Quindi, se non escono dalle scuole alberghiere – comunque non sufficienti a coprire il servizio degli oltre 2000 locali della città – motivateli (anche economicamente!) e assicuratevi che conoscano le regole di base, che vengono perfino prima del conoscere i piatti del menù e del servire il vino al calice portando la bottiglia al tavolo (è una cosa che non mi dà pace), valide anche per chi vuole di trasformare il bistrot nel soggiorno di casa, caldo e informale. Prima: il sorriso. E’ semplice, non costa niente ma fa la differenza. La seconda: l’attenzione. Bastano pochi minuti al tavolo, ma dedicati, a cambiare il corso di un’intera serata, la scelta giusta del vino e del piatto. Il cameriere impaziente e frettoloso che di fronte alla nostra indecisione se la dà a gambe per tornare al tavolo 15 minuti più tardi non va bene. Terza: la discrezione. Sarò all’antica ma il cliente è un estraneo e anche se il cameriere è giovane e hipster, anche se è simpatico e a fine serata scambia due parole con noi, non deve intromettersi nelle nostre conversazioni, giudicare chi paga o chiederci di finire quello che abbiamo lasciato nel piatto.

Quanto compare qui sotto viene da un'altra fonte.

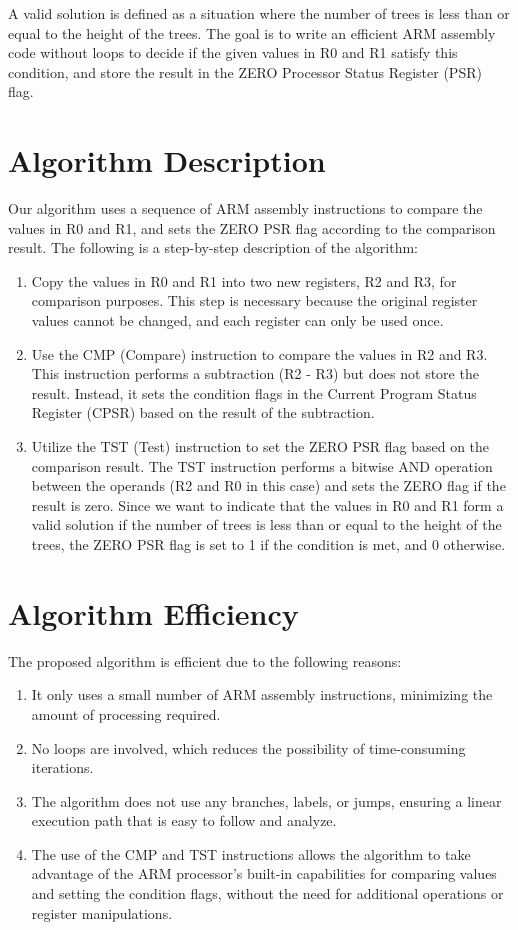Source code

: A valid solution is defined as a situation where the number of trees is less than or equal to the height of the trees. The goal is to write an efficient ARM assembly code without loops to decide if the given values in R0 and R1 satisfy this condition, and store the result in the ZERO Processor Status Register (PSR) flag.

\section{Algorithm Description}
Our algorithm uses a sequence of ARM assembly instructions to compare the values in R0 and R1, and sets the ZERO PSR flag according to the comparison result. The following is a step-by-step description of the algorithm:

\begin{enumerate}
    \item Copy the values in R0 and R1 into two new registers, R2 and R3, for comparison purposes. This step is necessary because the original register values cannot be changed, and each register can only be used once.
    \item Use the CMP (Compare) instruction to compare the values in R2 and R3. This instruction performs a subtraction (R2 - R3) but does not store the result. Instead, it sets the condition flags in the Current Program Status Register (CPSR) based on the result of the subtraction.
    \item Utilize the TST (Test) instruction to set the ZERO PSR flag based on the comparison result. The TST instruction performs a bitwise AND operation between the operands (R2 and R0 in this case) and sets the ZERO flag if the result is zero. Since we want to indicate that the values in R0 and R1 form a valid solution if the number of trees is less than or equal to the height of the trees, the ZERO PSR flag is set to 1 if the condition is met, and 0 otherwise.
\end{enumerate}

\section{Algorithm Efficiency}
The proposed algorithm is efficient due to the following reasons:

\begin{enumerate}
    \item It only uses a small number of ARM assembly instructions, minimizing the amount of processing required.
    \item No loops are involved, which reduces the possibility of time-consuming iterations.
    \item The algorithm does not use any branches, labels, or jumps, ensuring a linear execution path that is easy to follow and analyze.
    \item The use of the CMP and TST instructions allows the algorithm to take advantage of the ARM processor's built-in capabilities for comparing values and setting the condition flags, without the need for additional operations or register manipulations.
\end{enumerate}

Il turn over del personale è sfinente, lo so bene. Mia madre ha gestito un ristorante per oltre 20 anni e l’ho sentita lamentarsi decine di volte di aver perso un ragazzo che aveva appena imparato a muoversi fra i tavoli, ma la buona cucina e le sperimentazioni degli chef non sono sufficiente a farci tornare (salvo rare eccezioni!): forse vale la pena prestare un po’ di attenzione in più a chi mandate in sala.